The box stacking problem is a variation of the Longest Increasing Subsequence problem. The statement is that we are given n types of rectangular boxes. They are represented in 3D space by 3 values: height, weight and length. We have to stack them one on top of each other, in order to obtain the maximum height possible for the stack. There is one rule to apply: the boxes in the stack must be stacked in such a way, that any box will have its base smaller than the box below.

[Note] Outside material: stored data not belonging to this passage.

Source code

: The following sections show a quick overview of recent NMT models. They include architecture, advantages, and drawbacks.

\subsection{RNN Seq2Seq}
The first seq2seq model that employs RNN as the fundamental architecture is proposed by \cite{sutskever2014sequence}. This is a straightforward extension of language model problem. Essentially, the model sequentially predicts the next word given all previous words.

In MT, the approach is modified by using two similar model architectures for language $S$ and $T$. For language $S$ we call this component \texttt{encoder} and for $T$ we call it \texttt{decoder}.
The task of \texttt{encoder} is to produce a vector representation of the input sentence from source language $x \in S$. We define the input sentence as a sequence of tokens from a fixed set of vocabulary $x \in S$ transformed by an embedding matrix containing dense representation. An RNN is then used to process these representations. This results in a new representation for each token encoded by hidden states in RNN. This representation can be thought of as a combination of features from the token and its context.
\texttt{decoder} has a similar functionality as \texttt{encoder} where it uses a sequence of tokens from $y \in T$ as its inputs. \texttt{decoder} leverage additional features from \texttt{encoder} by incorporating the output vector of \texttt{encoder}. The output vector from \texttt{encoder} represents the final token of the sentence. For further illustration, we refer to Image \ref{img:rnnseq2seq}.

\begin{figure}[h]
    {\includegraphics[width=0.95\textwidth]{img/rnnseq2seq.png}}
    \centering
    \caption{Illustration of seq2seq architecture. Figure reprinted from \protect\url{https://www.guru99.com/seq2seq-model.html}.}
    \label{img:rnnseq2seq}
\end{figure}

The box can be rotated on any axes so that any face can be the base, and we are allowed to use multiple instances of the same box.

// Box Stacking problem

#include <iostream>
using namespace std;

struct Box
{
  int height;
  int width;
  int depth;
};


int minimumNumber (int x, int y)
{
    return (x < y)? x : y;
}

int maximumNumber (int x, int y)
{
    return (x > y)? x : y;
}

int compare (const void *a, const void * b)
{
    return ( (*(Box *)b).depth * (*(Box *)b).width ) - ( (*(Box *)a).depth * (*(Box *)a).width );
}

int maxStackHeight( Box boxArray[], int numberOfBoxes )
{
    int instancesOfBox = 3;
    Box rotationBoxes[instancesOfBox * numberOfBoxes];
    int index = 0;
    for (int i = 0; i < numberOfBoxes; i++)
    {
        // Copy of the initial box
        rotationBoxes[index].height = boxArray[i].height;
        rotationBoxes[index].depth = maximumNumber(boxArray[i].depth, boxArray[i].width);
        rotationBoxes[index].width = minimumNumber(boxArray[i].depth, boxArray[i].width);
        index++;

        // Rotation 1 of box
        rotationBoxes[index].height = boxArray[i].width;
        rotationBoxes[index].depth = maximumNumber(boxArray[i].height, boxArray[i].depth);
        rotationBoxes[index].width = minimumNumber(boxArray[i].height, boxArray[i].depth);
        index++;

        // Rotation 2 of box
        rotationBoxes[index].height = boxArray[i].depth;
        rotationBoxes[index].depth = maximumNumber(boxArray[i].height, boxArray[i].width);
        rotationBoxes[index].width = minimumNumber(boxArray[i].height, boxArray[i].width);
        index++;
    }

    numberOfBoxes = instancesOfBox * numberOfBoxes;

    // Sort the boxes in decreasing order of base
    qsort (rotationBoxes, numberOfBoxes, sizeof(rotationBoxes[0]), compare);

    int maxStackHeight[numberOfBoxes];
    for (int i = 0; i < numberOfBoxes; i++ )
    {
        maxStackHeight[i] = rotationBoxes[i].height;
    }


    // Verify all the combinations
    for (int i = 1; i < numberOfBoxes; i++ )
    {
        for (int j = 0; j < i; j++ )
        {
            if ( rotationBoxes[i].width < rotationBoxes[j].width &&
                rotationBoxes[i].depth < rotationBoxes[j].depth &&
                maxStackHeight[i] < maxStackHeight[j] + rotationBoxes[i].height)
            {
                maxStackHeight[i] = maxStackHeight[j] + rotationBoxes[i].height;
            }
        }

    }

    // Select the maximum height
    int maximumNumber = -1;
    for (int i = 0; i < numberOfBoxes; i++)
    {
        if (maximumNumber < maxStackHeight[i])
        {
             maximumNumber = maxStackHeight[i];
        }
    }
    return maximumNumber;
}

int main()
{
  Box boxArray[] = { {1, 2, 3}, {4, 5, 6}, {7, 8, 9 } };
  int numberOfBoxes = sizeof(boxArray)/sizeof(boxArray[0]);
  int maxHeightOfStack = maxStackHeight(boxArray, numberOfBoxes);

  cout << "The maximum height of the stack is " << maxHeightOfStack << endl;
  return 0;
}

The maximum height of the stack is 30.